Wednesday, March 11, 2009

Bill Could Free Teen Killers

by Alison Costello, Capital News Service
The Macomb Daily
Wednesday, March 11, 2009

LANSING — Amy Black was 16 when she helped her adult boyfriend clean up the crime scene after he stabbed a man to death in 1990 in Muskegon County.

When they were both arrested, Black falsely claimed she was the killer because she thought she would be treated with more leniency than her older boyfriend.

Because there were no appropriate juvenile facilities for her, she was sentenced as an adult to life without chance of parole, according to the American Civil Liberties Union of Michigan.

Now 34, she has served more than 16 years and is at the Scott Correctional Facility in Plymouth.

Black is not alone. The United States is the only country, besides Somalia, that sentences teenagers to life in prison with no chance for parole.

And Michigan is second behind Pennsylvania with more than 300, according to the ACLU. Louisiana, California and Florida trail behind.

Patricia Caruso, director of the Department of Corrections, said the number reaches 400.

Jeff Fink, the Kalamazoo County prosecutor, said each state has a different age group to determine which suspects are considered juveniles. Michigan's is 14 to 16.

Kevin Boyd of Oakland County is one of them.

At 16, Boyd and his mother were convicted of murdering his father.

Boyd denies the charge but admits to giving the keys to his father's apartment to his mother and her lover, knowing that they had discussed killing him.

According to the ACLU, Boyd had suffered emotional and physical abuse from both parents who had divorced five years before the murder, attempted suicide in middle school and had been diagnosed with severe depression.

Now 31, he has served more than a decade and is at the Thumb Correctional Facility in Lapeer.

So at a time when the state struggles with a $1.5 billion deficit and a prison system eating up 20 percent of the budget, advocates of changing the law say it's time to rethink sending juveniles to prison for life without parole.

Juvenile offenders like Black and Boyd may get a second chance if Sen. Liz Brater, D-Ann Arbor, has her way.

She re-introduced legislation to ban life without parole for juveniles and allow such inmates already serving such sentences to apply for parole.

"Many of the juveniles receiving this sentence were acting with older codefendants who received lesser sentences," she said. "Many were abandoned or neglected or had untreated mental illness."

The bill is cosponsored by Sens.

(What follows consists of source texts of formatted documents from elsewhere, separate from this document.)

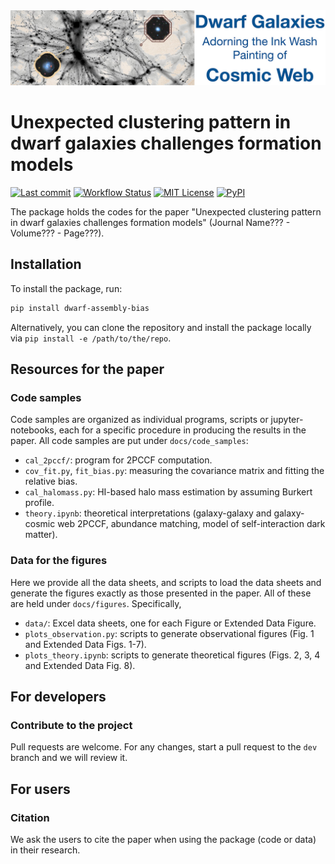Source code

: <div align="center">
  <img width="1024px" src="https://raw.githubusercontent.com/ChenYangyao/dwarf_assembly_bias/master/docs/site_data/cover-github-2.jpg"/>
</div>

# Unexpected clustering pattern in dwarf galaxies challenges formation models

[![Last commit](https://img.shields.io/github/last-commit/ChenYangyao/dwarf_assembly_bias/master)](https://github.com/ChenYangyao/dwarf_assembly_bias/commits/master)
[![Workflow Status](https://img.shields.io/github/actions/workflow/status/ChenYangyao/dwarf_assembly_bias/run-test.yml)](https://github.com/ChenYangyao/dwarf_assembly_bias/actions/workflows/run-test.yml)
[![MIT License](https://img.shields.io/badge/License-MIT-blue)](https://github.com/ChenYangyao/dwarf_assembly_bias/blob/master/LICENSE)
[![PyPI](https://img.shields.io/pypi/v/dwarf_assembly_bias)](https://pypi.org/project/dwarf_assembly_bias/)

The package holds the codes for the paper "Unexpected clustering pattern in dwarf galaxies challenges formation models" (Journal Name??? - Volume??? - Page???).

## Installation

To install the package, run:
```bash
pip install dwarf-assembly-bias
```
Alternatively, you can clone the repository and install the package locally via `pip install -e /path/to/the/repo`.

## Resources for the paper

### Code samples

Code samples are organized as individual programs, scripts or jupyter-notebooks,
each for a specific procedure in producing the results in the paper.
All code samples are put under ``docs/code_samples``:
- ``cal_2pccf/``: program for 2PCCF computation.
- ``cov_fit.py``, ``fit_bias.py``: measuring the covariance matrix and fitting the relative bias.
- ``cal_halomass.py``: HI-based halo mass estimation by assuming Burkert profile.
- ``theory.ipynb``: theoretical interpretations (galaxy-galaxy and galaxy-cosmic web 2PCCF, abundance matching, model of self-interaction dark matter).

### Data for the figures

Here we provide all the data sheets, and scripts to load the data sheets and generate the figures exactly as those presented in the paper. All of these are held under ``docs/figures``. Specifically,
- ``data/``: Excel data sheets, one for each Figure or Extended Data Figure.
- ``plots_observation.py``: scripts to generate observational figures (Fig. 1 and Extended Data Figs. 1-7).
- ``plots_theory.ipynb``: scripts to generate theoretical figures (Figs. 2, 3, 4 and Extended Data Fig. 8).


## For developers

### Contribute to the project

Pull requests are welcome. For any changes, start a pull request to the ``dev`` branch and we will review it.

## For users

### Citation

We ask the users to cite the paper when using the package (code or data) in their research.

Mickey Switalski, D-Roseville; Martha Scott, D-Highland Park; Irma Clark-Coleman, D-Detroit; Gilda Jacobs, D-Huntington Woods; Tupac Hunter, D-Detroit; Hansen Clarke, D-Detroit; and Buzz Thomas, D-Detroit.

Patricia Caruso, director of the state Department of Corrections, supports the legislation and said juveniles should never come into the adult prison system.

"When you put a 14-year-old in an adult system, you've given up. Adult prisons are not designed for juveniles," she said.

In Michigan, the juvenile justice system is run by the Department of Human Services — out of her jurisdiction.

"I'm not saying they should not be held accountable," she said. "I don't think that until they are adults they should come into the adult prison system."

But Fink, who said his office sends fewer than one Kalamazoo County juvenile to adult prison per year, said it's important to have the option.

That's because unless offenders are sentenced to the adult prison system right away or when they turn 17, they'll get out once their juvenile sentence is served, he said.

"Even if you're telling people, 'I hate women, I want to kill people,' you'll be released," he said. "Unfortunately, there are a few juveniles who are a danger to the public."

According to Corrections officials, it costs about $30,000 per year to keep an inmate in prison.

For Michigan's 300 to 400 juvenile lifers, that works out to about $9 million to $12 million of the department's annual $2 billion budget.

Brater's bill is pending in the Senate Judiciary Committee.